From the presidential campaign trail to Congress, Republicans have been hammering Obama on energy. GOP presidential front-runner Mitt Romney, for one, accuses Obama of pursuing policies "that keep us from using our own energy."

But in fact, the United States produced more oil in 2010 than it has since 2003, and all forms of energy production are up.

Obama is not only hoping that simple, rock-solid statistic will silence his GOP critics, he's angling to get some credit for the trend as he navigates a tricky re-election campaign. But he oversells the government's influence on the industry and ignores the fact that many wells coming into production were planned before he was president.

"We've opened millions of new acres for oil and gas exploration," Obama bragged recently in multiple speeches. "Right now American oil production is the highest it's been in eight years."

Data collected by the U.S. Energy Information Administration, an independent statistical arm of the Energy Department, are on Obama's side, at least when it comes to pushing back against Republican criticisms.

Besides the upward trend for oil, more gas has been produced in each of Obama's three years in the White House than any other year since 1936, thanks in large part to a boom in the production of natural gas from shale and other hard-to-reach sources.

Mining for the radioactive ore that fuels nuclear power plants has also risen every year under Obama. And no other president has seen more energy produced from renewables, which include hydroelectric power, solar, wind and biofuels. Coal mining is also on the rebound.

In speeches and his first campaign ad, Obama also points to the nation's reduced dependence on foreign oil. But the energy information agency says the decline began in 2005 and results from a variety of factors — among them the recession, high gas prices that dampened driving and changes in efficiency and consumer behavior that pre-date the Obama administration.

Even if Obama's policies aren't the cause of these trends, the data certainly make it harder for Republicans and the oil and gas industry to substantiate their claim that his policies have dampened energy production.

Lynn Helms, head of the North Dakota Department of Mineral Resources, has seen oil production triple there in recent years thanks to new drilling methods, hydraulic fracturing and high oil prices. He says federal policies neither help nor hurt.

In fact, a recent report by the energy information agency projects that oil and natural gas production in the United States will continue to climb over the next eight years, making the U.S. a net exporter of natural gas.

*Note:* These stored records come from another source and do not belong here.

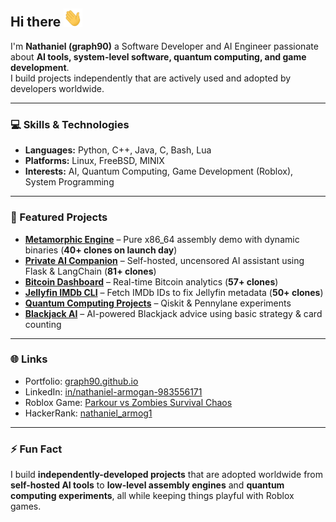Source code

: ## Hi there <img src="assets/wave.gif" width="30px">

I'm **Nathaniel (graph90)** a Software Developer and AI Engineer passionate about **AI tools, system-level software, quantum computing, and game development**.  
I build projects independently that are actively used and adopted by developers worldwide.

---

### 💻 Skills & Technologies
- **Languages:** Python, C++, Java, C, Bash, Lua  
- **Platforms:** Linux, FreeBSD, MINIX  
- **Interests:** AI, Quantum Computing, Game Development (Roblox), System Programming  

---

### 🚀 Featured Projects
- **[Metamorphic Engine](https://github.com/graph90/metamorphic-engine)** – Pure x86_64 assembly demo with dynamic binaries (**40+ clones on launch day**)  
- **[Private AI Companion](https://github.com/graph90/private-ai-companion)** – Self-hosted, uncensored AI assistant using Flask & LangChain (**81+ clones**)  
- **[Bitcoin Dashboard](https://github.com/graph90/Bitcoin-Dashboard)** – Real-time Bitcoin analytics (**57+ clones**)  
- **[Jellyfin IMDb CLI](https://github.com/graph90/jellyfin-imdb-cli)** – Fetch IMDb IDs to fix Jellyfin metadata (**50+ clones**)  
- **[Quantum Computing Projects](https://github.com/graph90/Quantum-computing)** – Qiskit & Pennylane experiments  
- **[Blackjack AI](https://github.com/graph90/BlackJackAi)** – AI-powered Blackjack advice using basic strategy & card counting  

---

### 🌐 Links
- Portfolio: [graph90.github.io](https://graph90.github.io/)  
- LinkedIn: [in/nathaniel-armogan-983556171](https://www.linkedin.com/in/nathaniel-armogan-983556171)  
- Roblox Game: [Parkour vs Zombies Survival Chaos](https://www.roblox.com/games/95249682605742/Parkour-vs-Zombies-Survival-Chaos)  
- HackerRank: [nathaniel_armog1](https://www.hackerrank.com/nathaniel_armog1)  

---

### ⚡ Fun Fact
I build **independently-developed projects** that are adopted worldwide from **self-hosted AI tools** to **low-level assembly engines** and **quantum computing experiments**, all while keeping things playful with Roblox games.  
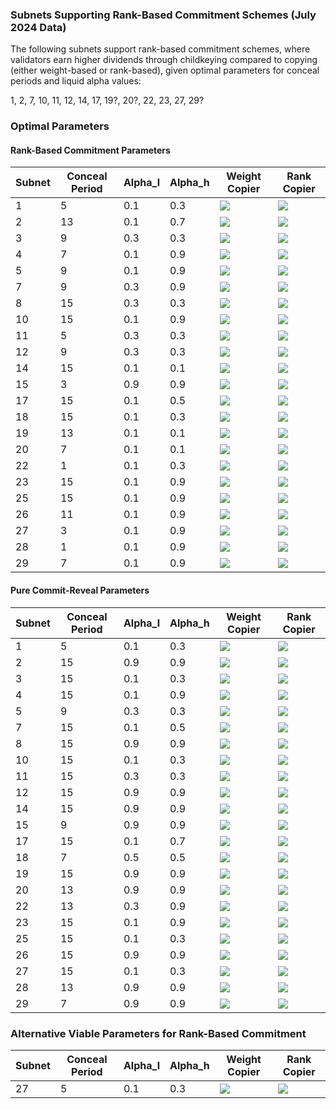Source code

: ### Subnets Supporting Rank-Based Commitment Schemes (July 2024 Data)

The following subnets support rank-based commitment schemes, where validators earn higher dividends through childkeying compared to copying (either weight-based or rank-based), given optimal parameters for conceal periods and liquid alpha values:

1, 2, 7, 10, 11, 12, 14, 17, 19?, 20?, 22, 23, 27, 29?

### Optimal Parameters

#### Rank-Based Commitment Parameters

| Subnet | Conceal Period | Alpha_l | Alpha_h | Weight Copier           | Rank Copier             |
| ------ | -------------- | ------- | ------- | ----------------------- | ----------------------- |
| 1      | 5              | 0.1     | 0.3     | ![](images/image11.png) | ![](images/image34.png) |
| 2      | 13             | 0.1     | 0.7     | ![](images/image17.png) | ![](images/image68.png) |
| 3      | 9              | 0.3     | 0.3     | ![](images/image26.png) | ![](images/image22.png) |
| 4      | 7              | 0.1     | 0.9     | ![](images/image52.png) | ![](images/image54.png) |
| 5      | 9              | 0.1     | 0.9     | ![](images/image80.png) | ![](images/image71.png) |
| 7      | 9              | 0.3     | 0.9     | ![](images/image2.png)  | ![](images/image70.png) |
| 8      | 15             | 0.3     | 0.3     | ![](images/image15.png) | ![](images/image16.png) |
| 10     | 15             | 0.1     | 0.9     | ![](images/image12.png) | ![](images/image83.png) |
| 11     | 5              | 0.3     | 0.3     | ![](images/image36.png) | ![](images/image65.png) |
| 12     | 9              | 0.3     | 0.3     | ![](images/image3.png)  | ![](images/image23.png) |
| 14     | 15             | 0.1     | 0.1     | ![](images/image61.png) | ![](images/image51.png) |
| 15     | 3              | 0.9     | 0.9     | ![](images/image89.png) | ![](images/image24.png) |
| 17     | 15             | 0.1     | 0.5     | ![](images/image85.png) | ![](images/image21.png) |
| 18     | 15             | 0.1     | 0.3     | ![](images/image6.png)  | ![](images/image30.png) |
| 19     | 13             | 0.1     | 0.1     | ![](images/image5.png)  | ![](images/image59.png) |
| 20     | 7              | 0.1     | 0.1     | ![](images/image69.png) | ![](images/image64.png) |
| 22     | 1              | 0.1     | 0.3     | ![](images/image57.png) | ![](images/image73.png) |
| 23     | 15             | 0.1     | 0.9     | ![](images/image62.png) | ![](images/image29.png) |
| 25     | 15             | 0.1     | 0.9     | ![](images/image7.png)  | ![](images/image81.png) |
| 26     | 11             | 0.1     | 0.9     | ![](images/image41.png) | ![](images/image38.png) |
| 27     | 3              | 0.1     | 0.9     | ![](images/image40.png) | ![](images/image76.png) |
| 28     | 1              | 0.1     | 0.9     | ![](images/image20.png) | ![](images/image25.png) |
| 29     | 7              | 0.1     | 0.9     | ![](images/image33.png) | ![](images/image74.png) |

#### Pure Commit-Reveal Parameters

| Subnet | Conceal Period | Alpha_l | Alpha_h | Weight Copier           | Rank Copier             |
| ------ | -------------- | ------- | ------- | ----------------------- | ----------------------- |
| 1      | 5              | 0.1     | 0.3     | ![](images/image11.png) | ![](images/image34.png) |
| 2      | 15             | 0.9     | 0.9     | ![](images/image49.png) | ![](images/image77.png) |
| 3      | 15             | 0.1     | 0.3     | ![](images/image84.png) | ![](images/image58.png) |
| 4      | 15             | 0.1     | 0.9     | ![](images/image55.png) | ![](images/image48.png) |
| 5      | 9              | 0.3     | 0.3     | ![](images/image39.png) | ![](images/image18.png) |
| 7      | 15             | 0.1     | 0.5     | ![](images/image9.png)  | ![](images/image37.png) |
| 8      | 15             | 0.9     | 0.9     | ![](images/image28.png) | ![](images/image87.png) |
| 10     | 15             | 0.1     | 0.3     | ![](images/image50.png) | ![](images/image60.png) |
| 11     | 15             | 0.3     | 0.3     | ![](images/image4.png)  | ![](images/image47.png) |
| 12     | 15             | 0.9     | 0.9     | ![](images/image63.png) | ![](images/image14.png) |
| 14     | 15             | 0.9     | 0.9     | ![](images/image56.png) | ![](images/image31.png) |
| 15     | 9              | 0.9     | 0.9     | ![](images/image45.png) | ![](images/image79.png) |
| 17     | 15             | 0.1     | 0.7     | ![](images/image32.png) | ![](images/image21.png) |
| 18     | 7              | 0.5     | 0.5     | ![](images/image35.png) | ![](images/image46.png) |
| 19     | 15             | 0.9     | 0.9     | ![](images/image8.png)  | ![](images/image44.png) |
| 20     | 13             | 0.9     | 0.9     | ![](images/image10.png) | ![](images/image13.png) |
| 22     | 13             | 0.3     | 0.9     | ![](images/image82.png) | ![](images/image78.png) |
| 23     | 15             | 0.1     | 0.9     | ![](images/image62.png) | ![](images/image29.png) |
| 25     | 15             | 0.1     | 0.3     | ![](images/image72.png) | ![](images/image88.png) |
| 26     | 15             | 0.9     | 0.9     | ![](images/image1.png)  | ![](images/image66.png) |
| 27     | 15             | 0.1     | 0.3     | ![](images/image86.png) | ![](images/image67.png) |
| 28     | 13             | 0.9     | 0.9     | ![](images/image27.png) | ![](images/image43.png) |
| 29     | 7              | 0.9     | 0.9     | ![](images/image42.png) | ![](images/image75.png) |

### Alternative Viable Parameters for Rank-Based Commitment

| Subnet | Conceal Period | Alpha_l | Alpha_h | Weight Copier           | Rank Copier             |
| ------ | -------------- | ------- | ------- | ----------------------- | ----------------------- |
| 27     | 5              | 0.1     | 0.3     | ![](images/image19.png) | ![](images/image53.png) |
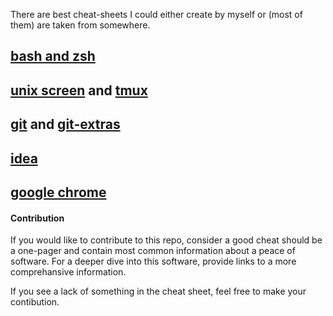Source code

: There are best cheat-sheets I could either create by myself or (most of them) are taken from somewhere.

## [bash and zsh](bash-zsh.md)
## [unix screen](screen.md) and [tmux](tmux.md)
## [git](git.md) and [git-extras](git-extras.md)
## [idea](idea.md)
## [google chrome](google-chrome.md)

#### Contribution

If you would like to contribute to this repo, consider a good cheat should be a one-pager and contain most common information about a peace of software.
For a deeper dive into this software, provide links to a more comprehansive information.

If you see a lack of something in the cheat sheet, feel free to make your contibution.
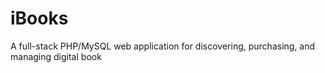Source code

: # iBooks
 A full-stack PHP/MySQL web application for discovering, purchasing, and managing digital book
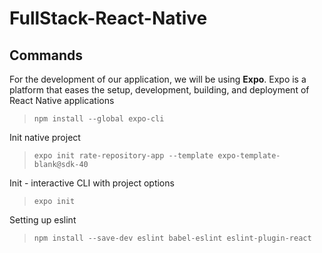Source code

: # FullStack-React-Native


## Commands

For the development of our application, we will be using **Expo**. Expo is a platform that eases the setup, development, building, and deployment of React Native applications

>`npm install --global expo-cli `

Init native project

>`expo init rate-repository-app --template expo-template-blank@sdk-40`

Init - interactive CLI with project options

>`expo init`

Setting up eslint

>`npm install --save-dev eslint babel-eslint eslint-plugin-react`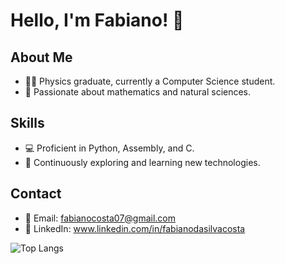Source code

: # Hello, I'm Fabiano! 👋

## About Me
- 👨‍🎓 Physics graduate, currently a Computer Science student.
- 🧠 Passionate about mathematics and natural sciences.


## Skills
- 💻 Proficient in Python, Assembly, and C.
- 🚀 Continuously exploring and learning new technologies.


## Contact
- 📧 Email: fabianocosta07@gmail.com
- 🔗 LinkedIn: www.linkedin.com/in/fabianodasilvacosta

![Top Langs](https://github-readme-stats.vercel.app/api/top-langs/?username=anuraghazra&layout=compact)
<!--
**FabianoSCosta/FabianoSCosta** is a ✨ _special_ ✨ repository because its `README.md` (this file) appears on your GitHub profile.

Here are some ideas to get you started:

- 🔭 I’m currently working on ...
- 🌱 I’m currently learning ...
- 👯 I’m looking to collaborate on ...
- 🤔 I’m looking for help with ...
- 💬 Ask me about ...
- 📫 How to reach me: ...
- 😄 Pronouns: ...
- ⚡ Fun fact: ...
-->
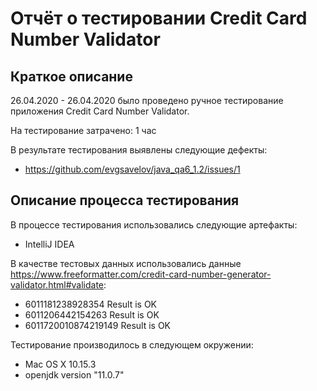 # Отчёт о тестировании Credit Card Number Validator

## Краткое описание

26.04.2020 - 26.04.2020  было проведено ручное тестирование приложения Credit Card Number Validator.

На тестирование затрачено: 1 час

В результате тестирования выявлены следующие дефекты:
* https://github.com/evgsavelov/java_qa6_1.2/issues/1


## Описание процесса тестирования

В процессе тестирования использовались следующие артефакты:
* IntelliJ IDEA


В качестве тестовых данных использовались данные https://www.freeformatter.com/credit-card-number-generator-validator.html#validate:
* 6011181238928354 Result is OK
* 6011206442154263 Result is OK
* 6011720010874219149 Result is OK

Тестирование производилось в следующем окружении:
* Mac OS X 10.15.3
* openjdk version "11.0.7"
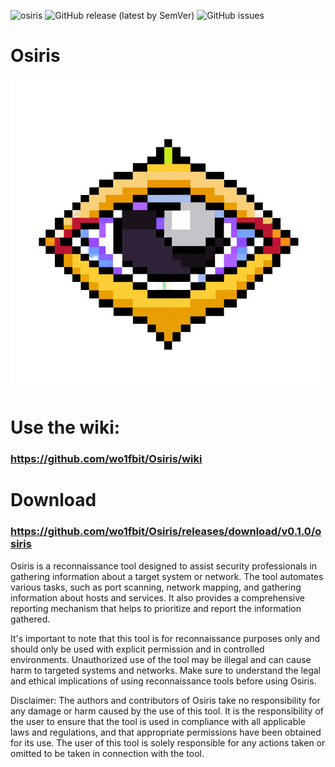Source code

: ![osiris](https://img.shields.io/badge/osiris-v0.1.0-blue)
![GitHub release (latest by SemVer)](https://img.shields.io/github/downloads/wo1fbit/Osiris/v0.1.0/total?style=flat-square)
![GitHub issues](https://img.shields.io/github/issues/wo1fbit/Osiris)

# Osiris

![logo](./media/osiris2.png)

# Use the wiki:
### https://github.com/wo1fbit/Osiris/wiki
# Download
### https://github.com/wo1fbit/Osiris/releases/download/v0.1.0/osiris

Osiris is a reconnaissance tool designed to assist security professionals in gathering information about a target system or network. The tool automates various tasks, such as port scanning, network mapping, and gathering information about hosts and services. It also provides a comprehensive reporting mechanism that helps to prioritize and report the information gathered.

It's important to note that this tool is for reconnaissance purposes only and should only be used with explicit permission and in controlled environments. Unauthorized use of the tool may be illegal and can cause harm to targeted systems and networks. Make sure to understand the legal and ethical implications of using reconnaissance tools before using Osiris.

Disclaimer: The authors and contributors of Osiris take no responsibility for any damage or harm caused by the use of this tool. It is the responsibility of the user to ensure that the tool is used in compliance with all applicable laws and regulations, and that appropriate permissions have been obtained for its use. The user of this tool is solely responsible for any actions taken or omitted to be taken in connection with the tool.
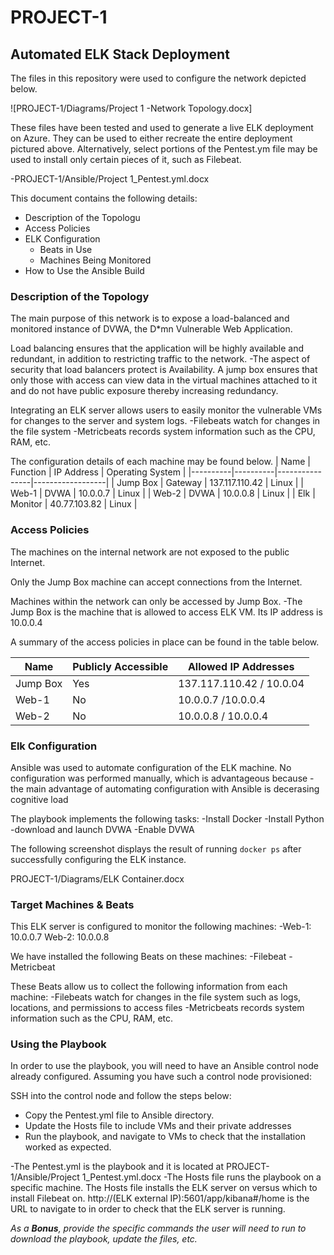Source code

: # PROJECT-1
## Automated ELK Stack Deployment

The files in this repository were used to configure the network depicted below.

![PROJECT-1/Diagrams/Project 1 -Network Topology.docx]

These files have been tested and used to generate a live ELK deployment on Azure. They can be used to either recreate the entire deployment pictured above. Alternatively, select portions of the Pentest.ym file may be used to install only certain pieces of it, such as Filebeat.

  -PROJECT-1/Ansible/Project 1_Pentest.yml.docx

This document contains the following details:
- Description of the Topologu
- Access Policies
- ELK Configuration
  - Beats in Use
  - Machines Being Monitored
- How to Use the Ansible Build


### Description of the Topology

The main purpose of this network is to expose a load-balanced and monitored instance of DVWA, the D*mn Vulnerable Web Application.

Load balancing ensures that the application will be highly available and redundant, in addition to restricting traffic to the network.
-The aspect of security that load balancers protect is Availability. A jump box ensures that only those with access can view data in the virtual machines attached to it and do not have public exposure thereby increasing redundancy.

Integrating an ELK server allows users to easily monitor the vulnerable VMs for changes to the server and system logs.
-Filebeats watch for changes in the file system
-Metricbeats records system information such as the CPU, RAM, etc. 

The configuration details of each machine may be found below.
| Name     | Function | IP Address     | Operating System |
|----------|----------|----------------|------------------|
| Jump Box | Gateway  | 137.117.110.42 | Linux            |
| Web-1    | DVWA     | 10.0.0.7       | Linux            |
| Web-2    | DVWA     | 10.0.0.8       | Linux            |
| Elk      | Monitor  | 40.77.103.82   | Linux            |

### Access Policies

The machines on the internal network are not exposed to the public Internet. 

Only the Jump Box machine can accept connections from the Internet.

Machines within the network can only be accessed by Jump Box.
-The Jump Box is the machine that is allowed to access ELK VM. Its IP address is 10.0.0.4

A summary of the access policies in place can be found in the table below.

| Name     | Publicly Accessible | Allowed IP Addresses       |
|----------|---------------------|----------------------------|
| Jump Box | Yes                 | 137.117.110.42 / 10.0.04   |
| Web-1    | No                  | 10.0.0.7 /10.0.0.4         |
| Web-2    | No                  | 10.0.0.8 / 10.0.0.4        |

### Elk Configuration

Ansible was used to automate configuration of the ELK machine. No configuration was performed manually, which is advantageous because
-the main advantage of automating configuration with Ansible is decerasing cognitive load

The playbook implements the following tasks:
-Install Docker
-Install Python
-download and launch DVWA
-Enable DVWA

The following screenshot displays the result of running `docker ps` after successfully configuring the ELK instance.

PROJECT-1/Diagrams/ELK Container.docx

### Target Machines & Beats
This ELK server is configured to monitor the following machines:
-Web-1: 10.0.0.7
Web-2: 10.0.0.8

We have installed the following Beats on these machines:
-Filebeat
-Metricbeat

These Beats allow us to collect the following information from each machine:
-Filebeats watch for changes in the file system such as logs, locations, and permissions to access files
-Metricbeats records system information such as the CPU, RAM, etc. 

### Using the Playbook
In order to use the playbook, you will need to have an Ansible control node already configured. Assuming you have such a control node provisioned: 

SSH into the control node and follow the steps below:
- Copy the Pentest.yml file to Ansible directory.
- Update the Hosts file to include VMs and their private addresses
- Run the playbook, and navigate to VMs to check that the installation worked as expected.

-The Pentest.yml is the playbook and it is located at PROJECT-1/Ansible/Project 1_Pentest.yml.docx
-The Hosts file runs the playbook on a specific machine. The Hosts file installs the ELK server on versus which to install Filebeat on.
http://(ELK external IP):5601/app/kibana#/home is the URL to navigate to in order to check that the ELK server is running.

_As a **Bonus**, provide the specific commands the user will need to run to download the playbook, update the files, etc._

But that same report provides ammunition for Republicans, because it predicts that oil production in the Gulf of Mexico — where the Obama administration placed a moratorium on new deep-water exploratory drilling after the 2010 oil spill — will show a decline in 2011 and this year before rebounding later.

In the face of rosy production numbers, Republicans and the oil and gas industry focus on federal lands, because that's where the government controls access and permitting to drill. There, Obama's record is mixed.

"He is implying it is because of his actions that it is happening, and frankly, nothing can be further from the truth," said Rep. Doc Hastings, R-Wash., who heads the House Natural Resources Committee. "Where is the production coming from? It is coming from state and private lands," where the government has little control.

Partly to respond to Republican criticism and higher gasoline prices, Obama extended leases affected by the post-spill moratorium, called for annual lease sales in the National Petroleum Reserve in Alaska, and has offered or plans to offer up much of the Western and Central Gulf, and some waters off the Alaskan coast, to oil and gas companies.